I keep hearing other dog lover's talk about how they don't walk their dogs much in our wet winter weather. Do the dogs know that they don't need a walk on those days?  If I didn't take Teddy out because of a few days of rain, he'd chew my house down.  I might help him.  If it's raining and cold, I layer up and throw my long red raincoat over everything.  With all the layers and my gear in my pockets, I can stand still and look like a red tent, but I stay warm and dry.  Mike gave this coat to me for my birthday a few years back.  He told me he could have chosen green, but got the red one instead.  He said it would be easier to find me in the woods if I got lost.  I told him that a satellite could see me from space in that red rain jacket.  I wear it anyway.  It has a good hood and deep pockets, covers me to the knees, and keeps me dry as I walk all over our valley. 

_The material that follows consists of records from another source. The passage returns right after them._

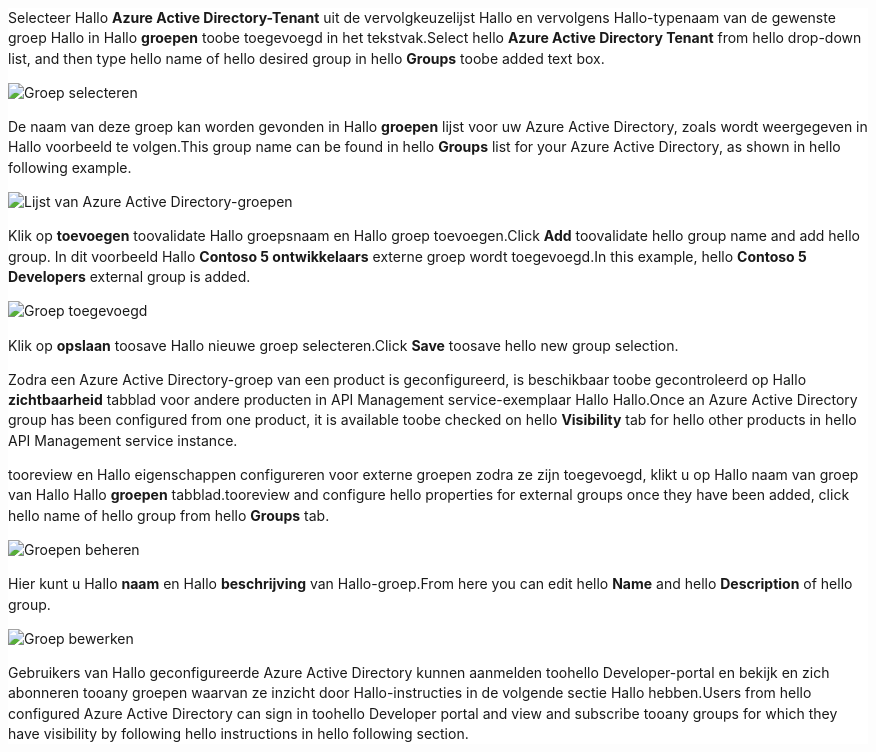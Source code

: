 <span data-ttu-id="f7df3-176">Selecteer Hallo **Azure Active Directory-Tenant** uit de vervolgkeuzelijst Hallo en vervolgens Hallo-typenaam van de gewenste groep Hallo in Hallo **groepen** toobe toegevoegd in het tekstvak.</span><span class="sxs-lookup"><span data-stu-id="f7df3-176">Select hello **Azure Active Directory Tenant** from hello drop-down list, and then type hello name of hello desired group in hello **Groups** toobe added text box.</span></span>

![Groep selecteren][api-management-select-group]

<span data-ttu-id="f7df3-178">De naam van deze groep kan worden gevonden in Hallo **groepen** lijst voor uw Azure Active Directory, zoals wordt weergegeven in Hallo voorbeeld te volgen.</span><span class="sxs-lookup"><span data-stu-id="f7df3-178">This group name can be found in hello **Groups** list for your Azure Active Directory, as shown in hello following example.</span></span>

![Lijst van Azure Active Directory-groepen][api-management-aad-groups-list]

<span data-ttu-id="f7df3-180">Klik op **toevoegen** toovalidate Hallo groepsnaam en Hallo groep toevoegen.</span><span class="sxs-lookup"><span data-stu-id="f7df3-180">Click **Add** toovalidate hello group name and add hello group.</span></span> <span data-ttu-id="f7df3-181">In dit voorbeeld Hallo **Contoso 5 ontwikkelaars** externe groep wordt toegevoegd.</span><span class="sxs-lookup"><span data-stu-id="f7df3-181">In this example, hello **Contoso 5 Developers** external group is added.</span></span> 

![Groep toegevoegd][api-management-aad-group-added]

<span data-ttu-id="f7df3-183">Klik op **opslaan** toosave Hallo nieuwe groep selecteren.</span><span class="sxs-lookup"><span data-stu-id="f7df3-183">Click **Save** toosave hello new group selection.</span></span>

<span data-ttu-id="f7df3-184">Zodra een Azure Active Directory-groep van een product is geconfigureerd, is beschikbaar toobe gecontroleerd op Hallo **zichtbaarheid** tabblad voor andere producten in API Management service-exemplaar Hallo Hallo.</span><span class="sxs-lookup"><span data-stu-id="f7df3-184">Once an Azure Active Directory group has been configured from one product, it is available toobe checked on hello **Visibility** tab for hello other products in hello API Management service instance.</span></span>

<span data-ttu-id="f7df3-185">tooreview en Hallo eigenschappen configureren voor externe groepen zodra ze zijn toegevoegd, klikt u op Hallo naam van groep van Hallo Hallo **groepen** tabblad.</span><span class="sxs-lookup"><span data-stu-id="f7df3-185">tooreview and configure hello properties for external groups once they have been added, click hello name of hello group from hello **Groups** tab.</span></span>

![Groepen beheren][api-management-groups]

<span data-ttu-id="f7df3-187">Hier kunt u Hallo **naam** en Hallo **beschrijving** van Hallo-groep.</span><span class="sxs-lookup"><span data-stu-id="f7df3-187">From here you can edit hello **Name** and hello **Description** of hello group.</span></span>

![Groep bewerken][api-management-edit-group]

<span data-ttu-id="f7df3-189">Gebruikers van Hallo geconfigureerde Azure Active Directory kunnen aanmelden toohello Developer-portal en bekijk en zich abonneren tooany groepen waarvan ze inzicht door Hallo-instructies in de volgende sectie Hallo hebben.</span><span class="sxs-lookup"><span data-stu-id="f7df3-189">Users from hello configured Azure Active Directory can sign in toohello Developer portal and view and subscribe tooany groups for which they have visibility by following hello instructions in hello following section.</span></span>


[api-management-management-console]: ./media/api-management-howto-aad/api-management-management-console.png
[api-management-security-external-identities]: ./media/api-management-howto-aad/api-management-security-external-identities.png
[api-management-security-aad-new]: ./media/api-management-howto-aad/api-management-security-aad-new.png
[api-management-new-aad-application-menu]: ./media/api-management-howto-aad/api-management-new-aad-application-menu.png
[api-management-new-aad-application-1]: ./media/api-management-howto-aad/api-management-new-aad-application-1.png
[api-management-new-aad-application-2]: ./media/api-management-howto-aad/api-management-new-aad-application-2.png
[api-management-new-aad-app-created]: ./media/api-management-howto-aad/api-management-new-aad-app-created.png
[api-management-aad-app-permissions]: ./media/api-management-howto-aad/api-management-aad-app-permissions.png
[api-management-aad-app-client-id]: ./media/api-management-howto-aad/api-management-aad-app-client-id.png
[api-management-client-id]: ./media/api-management-howto-aad/api-management-client-id.png
[api-management-aad-key-before-save]: ./media/api-management-howto-aad/api-management-aad-key-before-save.png
[api-management-aad-key-after-save]: ./media/api-management-howto-aad/api-management-aad-key-after-save.png
[api-management-client-secret]: ./media/api-management-howto-aad/api-management-client-secret.png
[api-management-client-allowed-tenants]: ./media/api-management-howto-aad/api-management-client-allowed-tenants.png
[api-management-client-allowed-tenants-save]: ./media/api-management-howto-aad/api-management-client-allowed-tenants-save.png
[api-management-aad-delegated-permissions]: ./media/api-management-howto-aad/api-management-aad-delegated-permissions.png
[api-management-dev-portal-signin]: ./media/api-management-howto-aad/api-management-dev-portal-signin.png
[api-management-aad-signin]: ./media/api-management-howto-aad/api-management-aad-signin.png
[api-management-complete-registration]: ./media/api-management-howto-aad/api-management-complete-registration.png
[api-management-registration-complete]: ./media/api-management-howto-aad/api-management-registration-complete.png
[api-management-aad-app-multi-tenant]: ./media/api-management-howto-aad/api-management-aad-app-multi-tenant.png
[api-management-aad-reply-url]: ./media/api-management-howto-aad/api-management-aad-reply-url.png
[api-management-aad-consent]: ./media/api-management-howto-aad/api-management-aad-consent.png
[api-management-permissions-form]: ./media/api-management-howto-aad/api-management-permissions-form.png
[api-management-configure-product]: ./media/api-management-howto-aad/api-management-configure-product.png
[api-management-add-groups]: ./media/api-management-howto-aad/api-management-add-groups.png
[api-management-select-group]: ./media/api-management-howto-aad/api-management-select-group.png
[api-management-aad-groups-list]: ./media/api-management-howto-aad/api-management-aad-groups-list.png
[api-management-aad-group-added]: ./media/api-management-howto-aad/api-management-aad-group-added.png
[api-management-groups]: ./media/api-management-howto-aad/api-management-groups.png
[api-management-edit-group]: ./media/api-management-howto-aad/api-management-edit-group.png
[How tooadd operations tooan API]: api-management-howto-add-operations.md
[How tooadd and publish a product]: api-management-howto-add-products.md
[Monitoring and analytics]: api-management-monitoring.md
[Add APIs tooa product]: api-management-howto-add-products.md#add-apis
[Publish a product]: api-management-howto-add-products.md#publish-product
[Get started with Azure API Management]: api-management-get-started.md
[API Management policy reference]: api-management-policy-reference.md
[Caching policies]: api-management-policy-reference.md#caching-policies
[Create an API Management service instance]: api-management-get-started.md#create-service-instance
[http://oauth.net/2/]: http://oauth.net/2/
[WebApp-GraphAPI-DotNet]: https://github.com/AzureADSamples/WebApp-GraphAPI-DotNet
[Accessing hello Graph API]: http://msdn.microsoft.com/library/azure/dn132599.aspx#BKMK_Graph
[Prerequisites]: #prerequisites
[Configure an OAuth 2.0 authorization server in API Management]: #step1
[Configure an API toouse OAuth 2.0 user authorization]: #step2
[Test hello OAuth 2.0 user authorization in hello Developer Portal]: #step3
[Next steps]: #next-steps
[Log in toohello Developer portal using an Azure Active Directory account]: #Log-in-to-the-Developer-portal-using-an-Azure-Active-Directory-account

We all just came back inside after a 'reconnaissance.'  After dinner, the boys decided that Mike and I needed to go outside with them to shoot bad guys since they thought they'd heard a coyote howl after they tried howling.  I came outside with them and heard something too, but I'm not positive it was a coyote.  To be honest, it sounded more like a kid in his back yard, answering their call.  The three of us ended up howling at the moon and were hardly quiet enough in between to hear if anyone answered us. By the time we had shot into the dark and run around the house a few times, the boys got spooked and lost their determination.  Suddenly, they hustled back inside.

Here's what I saw.  Nick, Jack, and I am terrible at staying unseen in the shadows.  Mike was the only one with that gift.  I was warm and dry in just a light jacket.  A half moon rose up over the ridge on the North side of the house. I wondered if I should pretend it was the enemy and shoot.  The boys looked into the shadows, listening for animals rustling in the sword ferns and ivy.  They wanted me out front just in case.  I wanted to be behind them so as not to get hit by a pellet.   Air soft guns aren't all that soft when they hit the back of your neck.  Later, I stood on the lower lawn under the Douglas Fir trees where I could see Orion hunting toward the West in a clearing.  Clouds moved in quickly after that and left a corona around the moon, green, yellow and orange in the rainbow around it.  It was pretty and bright enough to put us all into moon shadow.

Then the song popped into my head. "I'm being followed by a moon shadow."  Poor Cat Stevens, just couldn't handle the wonder we all had in that song.  I wish he hadn't had to leave it all and change his name, but better that than losing himself altogether the way some musicians did.  I was reluctant to come inside when the boys heard something else moving behind the garage where we'd shown Jack the bear trail.  They moved pretty quickly.  I ambled along behind.  The lovely night disappears in the sounds and lights inside.